**WORK INSTRUCTION**
Sort through the entries below and pull out lines containing the word "enakomerno".

[Collection entries]
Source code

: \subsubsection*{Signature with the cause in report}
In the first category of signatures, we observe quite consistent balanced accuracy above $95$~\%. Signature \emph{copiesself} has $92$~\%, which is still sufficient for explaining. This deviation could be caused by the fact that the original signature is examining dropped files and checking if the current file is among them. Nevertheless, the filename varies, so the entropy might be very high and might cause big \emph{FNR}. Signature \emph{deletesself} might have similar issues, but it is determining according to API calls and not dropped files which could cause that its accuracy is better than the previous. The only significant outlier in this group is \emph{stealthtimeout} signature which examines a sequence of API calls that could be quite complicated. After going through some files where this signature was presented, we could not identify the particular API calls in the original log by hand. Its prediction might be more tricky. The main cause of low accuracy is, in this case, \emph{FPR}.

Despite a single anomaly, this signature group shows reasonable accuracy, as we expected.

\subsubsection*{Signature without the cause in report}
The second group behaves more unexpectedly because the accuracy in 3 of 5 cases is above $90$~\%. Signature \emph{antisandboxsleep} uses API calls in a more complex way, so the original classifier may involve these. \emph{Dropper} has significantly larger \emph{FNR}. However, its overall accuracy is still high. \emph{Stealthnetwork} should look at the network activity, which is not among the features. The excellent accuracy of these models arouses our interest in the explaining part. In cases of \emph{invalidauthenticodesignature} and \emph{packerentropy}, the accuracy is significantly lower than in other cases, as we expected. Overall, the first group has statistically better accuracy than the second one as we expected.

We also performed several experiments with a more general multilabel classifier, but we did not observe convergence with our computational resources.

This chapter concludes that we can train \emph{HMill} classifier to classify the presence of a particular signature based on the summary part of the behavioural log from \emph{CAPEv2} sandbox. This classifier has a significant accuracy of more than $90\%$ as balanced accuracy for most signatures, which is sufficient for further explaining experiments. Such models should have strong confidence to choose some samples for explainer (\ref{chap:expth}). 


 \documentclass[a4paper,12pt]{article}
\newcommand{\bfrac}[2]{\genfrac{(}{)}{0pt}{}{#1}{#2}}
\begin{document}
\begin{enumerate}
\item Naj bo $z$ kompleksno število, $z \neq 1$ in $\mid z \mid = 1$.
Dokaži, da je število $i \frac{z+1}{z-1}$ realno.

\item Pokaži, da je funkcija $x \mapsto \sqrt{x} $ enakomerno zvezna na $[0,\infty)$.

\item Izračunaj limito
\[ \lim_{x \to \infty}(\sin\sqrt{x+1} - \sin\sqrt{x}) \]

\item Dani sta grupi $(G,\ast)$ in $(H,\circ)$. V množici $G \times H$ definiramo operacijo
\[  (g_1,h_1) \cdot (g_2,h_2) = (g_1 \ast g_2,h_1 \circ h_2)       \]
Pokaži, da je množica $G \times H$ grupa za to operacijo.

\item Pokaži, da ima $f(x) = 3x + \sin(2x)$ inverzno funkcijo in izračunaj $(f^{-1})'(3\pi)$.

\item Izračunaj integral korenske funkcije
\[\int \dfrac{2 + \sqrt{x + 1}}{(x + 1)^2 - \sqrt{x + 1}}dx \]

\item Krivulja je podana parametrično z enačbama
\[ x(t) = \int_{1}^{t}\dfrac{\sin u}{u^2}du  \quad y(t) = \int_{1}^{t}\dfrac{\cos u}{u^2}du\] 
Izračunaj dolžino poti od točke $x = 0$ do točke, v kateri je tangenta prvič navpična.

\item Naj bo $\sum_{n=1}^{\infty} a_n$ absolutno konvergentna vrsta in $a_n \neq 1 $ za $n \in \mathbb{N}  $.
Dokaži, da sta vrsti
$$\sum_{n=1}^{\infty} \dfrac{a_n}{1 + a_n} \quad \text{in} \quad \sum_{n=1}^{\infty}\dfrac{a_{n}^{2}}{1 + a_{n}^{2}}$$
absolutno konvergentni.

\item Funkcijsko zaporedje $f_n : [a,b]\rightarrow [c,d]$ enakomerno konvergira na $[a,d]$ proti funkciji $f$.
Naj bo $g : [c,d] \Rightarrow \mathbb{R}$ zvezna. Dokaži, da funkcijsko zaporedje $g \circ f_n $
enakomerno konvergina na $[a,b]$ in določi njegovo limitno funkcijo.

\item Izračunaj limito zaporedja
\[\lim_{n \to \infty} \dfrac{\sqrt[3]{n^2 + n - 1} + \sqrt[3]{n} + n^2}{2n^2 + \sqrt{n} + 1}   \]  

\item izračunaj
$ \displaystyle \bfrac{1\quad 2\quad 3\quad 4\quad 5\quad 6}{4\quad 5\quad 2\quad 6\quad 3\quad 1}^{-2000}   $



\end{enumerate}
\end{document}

**RESPONSE TO THE EXERCISE**
\item Pokaži, da je funkcija $x \mapsto \sqrt{x} $ enakomerno zvezna na $[0,\infty)$.
\item Funkcijsko zaporedje $f_n : [a,b]\rightarrow [c,d]$ enakomerno konvergira na $[a,d]$ proti funkciji $f$.
enakomerno konvergina na $[a,b]$ in določi njegovo limitno funkcijo.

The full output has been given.